= Bart Cambré =

Bart Cambré (born 1970) is a Belgian organizational theorist, Associate Professor of Business Research Methods and Research director at the Antwerp Management School, and consultant, known for his work on voluntary and temporary organizations.

== Biography ==
Cambré received an undergraduate degree in Sociology and Research methodology in 1992 at the Katholieke Universiteit Leuven, his MA in Development Studies in 1994 at the Université catholique de Louvain, and his PhD in the Social Sciences in 2002 back at the Katholieke Universiteit Leuven.

Cambré started his academic career as assistant professor at the Katholieke Universiteit Leuven in 1992. From 2006 to 2010 he was assistant professor at the Tilburg University, and in 2010 also associate professor at the TIAS School for Business and Society.
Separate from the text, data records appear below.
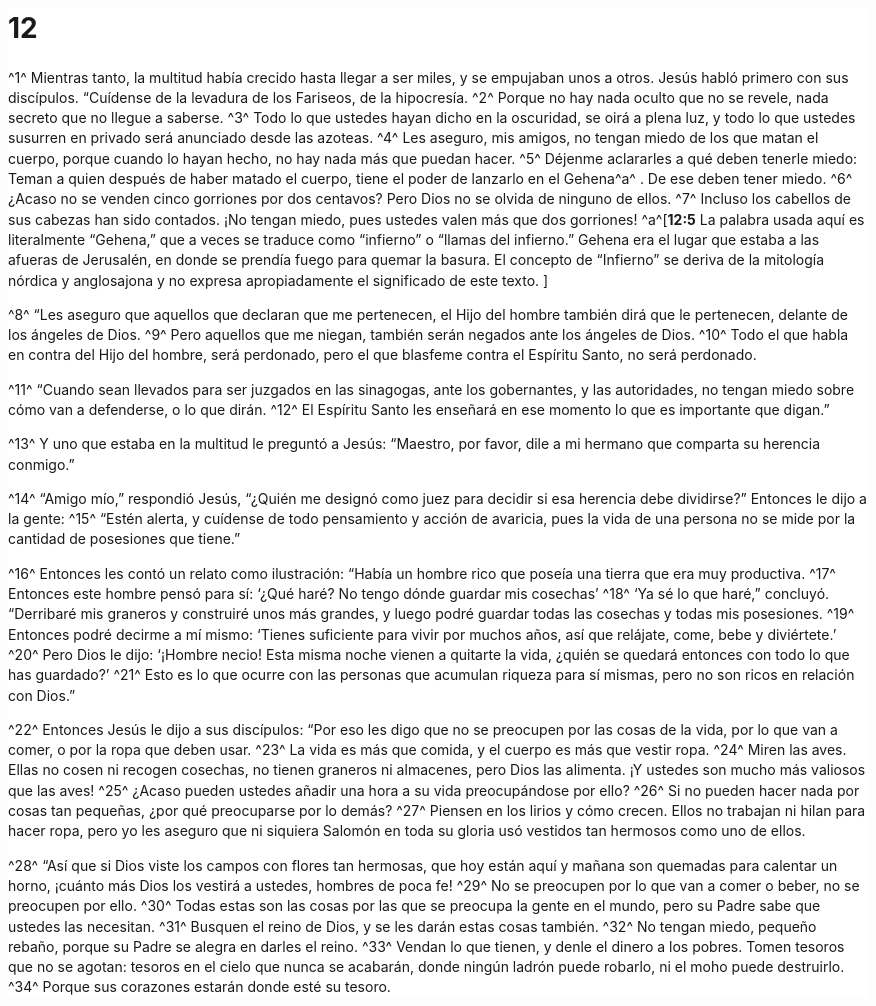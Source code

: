 # 12 
^1^ Mientras tanto, la multitud había crecido hasta llegar a ser miles, y se empujaban unos a otros. Jesús habló primero con sus discípulos. “Cuídense de la levadura de los Fariseos, de la hipocresía. ^2^ Porque no hay nada oculto que no se revele, nada secreto que no llegue a saberse. ^3^ Todo lo que ustedes hayan dicho en la oscuridad, se oirá a plena luz, y todo lo que ustedes susurren en privado será anunciado desde las azoteas. ^4^ Les aseguro, mis amigos, no tengan miedo de los que matan el cuerpo, porque cuando lo hayan hecho, no hay nada más que puedan hacer. ^5^ Déjenme aclararles a qué deben tenerle miedo: Teman a quien después de haber matado el cuerpo, tiene el poder de lanzarlo en el Gehena^a^ . De ese deben tener miedo. ^6^ ¿Acaso no se venden cinco gorriones por dos centavos? Pero Dios no se olvida de ninguno de ellos. ^7^ Incluso los cabellos de sus cabezas han sido contados. ¡No tengan miedo, pues ustedes valen más que dos gorriones! 
^a^[**12:5** La palabra usada aquí es literalmente “Gehena,” que a veces se traduce como “infierno” o “llamas del infierno.” Gehena era el lugar que estaba a las afueras de Jerusalén, en donde se prendía fuego para quemar la basura. El concepto de “Infierno” se deriva de la mitología nórdica y anglosajona y no expresa apropiadamente el significado de este texto. ]

^8^ “Les aseguro que aquellos que declaran que me pertenecen, el Hijo del hombre también dirá que le pertenecen, delante de los ángeles de Dios. ^9^ Pero aquellos que me niegan, también serán negados ante los ángeles de Dios. ^10^ Todo el que habla en contra del Hijo del hombre, será perdonado, pero el que blasfeme contra el Espíritu Santo, no será perdonado. 

^11^ “Cuando sean llevados para ser juzgados en las sinagogas, ante los gobernantes, y las autoridades, no tengan miedo sobre cómo van a defenderse, o lo que dirán. ^12^ El Espíritu Santo les enseñará en ese momento lo que es importante que digan.” 

^13^ Y uno que estaba en la multitud le preguntó a Jesús: “Maestro, por favor, dile a mi hermano que comparta su herencia conmigo.” 

^14^ “Amigo mío,” respondió Jesús, “¿Quién me designó como juez para decidir si esa herencia debe dividirse?” Entonces le dijo a la gente: ^15^ “Estén alerta, y cuídense de todo pensamiento y acción de avaricia, pues la vida de una persona no se mide por la cantidad de posesiones que tiene.” 

^16^ Entonces les contó un relato como ilustración: “Había un hombre rico que poseía una tierra que era muy productiva. ^17^ Entonces este hombre pensó para sí: ‘¿Qué haré? No tengo dónde guardar mis cosechas’ ^18^ ‘Ya sé lo que haré,” concluyó. “Derribaré mis graneros y construiré unos más grandes, y luego podré guardar todas las cosechas y todas mis posesiones. ^19^ Entonces podré decirme a mí mismo: ‘Tienes suficiente para vivir por muchos años, así que relájate, come, bebe y diviértete.’ ^20^ Pero Dios le dijo: ‘¡Hombre necio! Esta misma noche vienen a quitarte la vida, ¿quién se quedará entonces con todo lo que has guardado?’ ^21^ Esto es lo que ocurre con las personas que acumulan riqueza para sí mismas, pero no son ricos en relación con Dios.” 

^22^ Entonces Jesús le dijo a sus discípulos: “Por eso les digo que no se preocupen por las cosas de la vida, por lo que van a comer, o por la ropa que deben usar. ^23^ La vida es más que comida, y el cuerpo es más que vestir ropa. ^24^ Miren las aves. Ellas no cosen ni recogen cosechas, no tienen graneros ni almacenes, pero Dios las alimenta. ¡Y ustedes son mucho más valiosos que las aves! ^25^ ¿Acaso pueden ustedes añadir una hora a su vida preocupándose por ello? ^26^ Si no pueden hacer nada por cosas tan pequeñas, ¿por qué preocuparse por lo demás? ^27^ Piensen en los lirios y cómo crecen. Ellos no trabajan ni hilan para hacer ropa, pero yo les aseguro que ni siquiera Salomón en toda su gloria usó vestidos tan hermosos como uno de ellos. 

^28^ “Así que si Dios viste los campos con flores tan hermosas, que hoy están aquí y mañana son quemadas para calentar un horno, ¡cuánto más Dios los vestirá a ustedes, hombres de poca fe! ^29^ No se preocupen por lo que van a comer o beber, no se preocupen por ello. ^30^ Todas estas son las cosas por las que se preocupa la gente en el mundo, pero su Padre sabe que ustedes las necesitan. ^31^ Busquen el reino de Dios, y se les darán estas cosas también. ^32^ No tengan miedo, pequeño rebaño, porque su Padre se alegra en darles el reino. ^33^ Vendan lo que tienen, y denle el dinero a los pobres. Tomen tesoros que no se agotan: tesoros en el cielo que nunca se acabarán, donde ningún ladrón puede robarlo, ni el moho puede destruirlo. ^34^ Porque sus corazones estarán donde esté su tesoro.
In 2011 at the Antwerp Management School he was appointed associate professor of business research methods, and director of research.
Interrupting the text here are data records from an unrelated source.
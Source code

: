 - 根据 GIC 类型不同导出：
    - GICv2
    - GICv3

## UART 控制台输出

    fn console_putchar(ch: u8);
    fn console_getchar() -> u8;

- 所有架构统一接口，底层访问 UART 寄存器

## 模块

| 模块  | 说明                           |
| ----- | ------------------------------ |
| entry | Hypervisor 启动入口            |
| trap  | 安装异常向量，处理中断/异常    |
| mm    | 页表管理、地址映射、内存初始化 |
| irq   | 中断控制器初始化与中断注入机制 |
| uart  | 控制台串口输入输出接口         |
Cambré research interests are in the fields of "business research methods with a focus on the configurational approach, temporary organizations, quality of work, and organizational renewal."

== Publications ==
Cambré authored and co-authored many publications in his field of expertise. Books, a selection:
- Billiet, Jacques, and Bart Cambré. Social capital, active membership in voluntary associations and some aspects of political participation: an empirical case study. (1999).
- Welkenhuysen-Gybels, Jerry, Fons van de Vijver, and Bart Cambré. A comparison of methods for the evaluation of construct equivalence in a multigroup setting. (2007).
- Kenis, Patrick, Martyna Janowicz, and Bart Cambré, eds. Temporary organizations: prevalence, logic and effectiveness. Edward Elgar Publishing, 2009.

Articles, a selection:
- Cambré, Bart, Jerry Welkenhuysen-Gybels, and Jaak Billiet. "Is it content or style? An evaluation of two competitive measurement models applied to a balanced set of ethnocentrism items." International Journal of Comparative Sociology 43.1 (2002): 1-20.
- Welkenhuysen-Gybels, Jerry, Jaak Billiet, and Bart Cambré. "Adjustment for acquiescence in the assessment of the construct equivalence of Likert-type score items." Journal of Cross-Cultural Psychology 34.6 (2003): 702-722.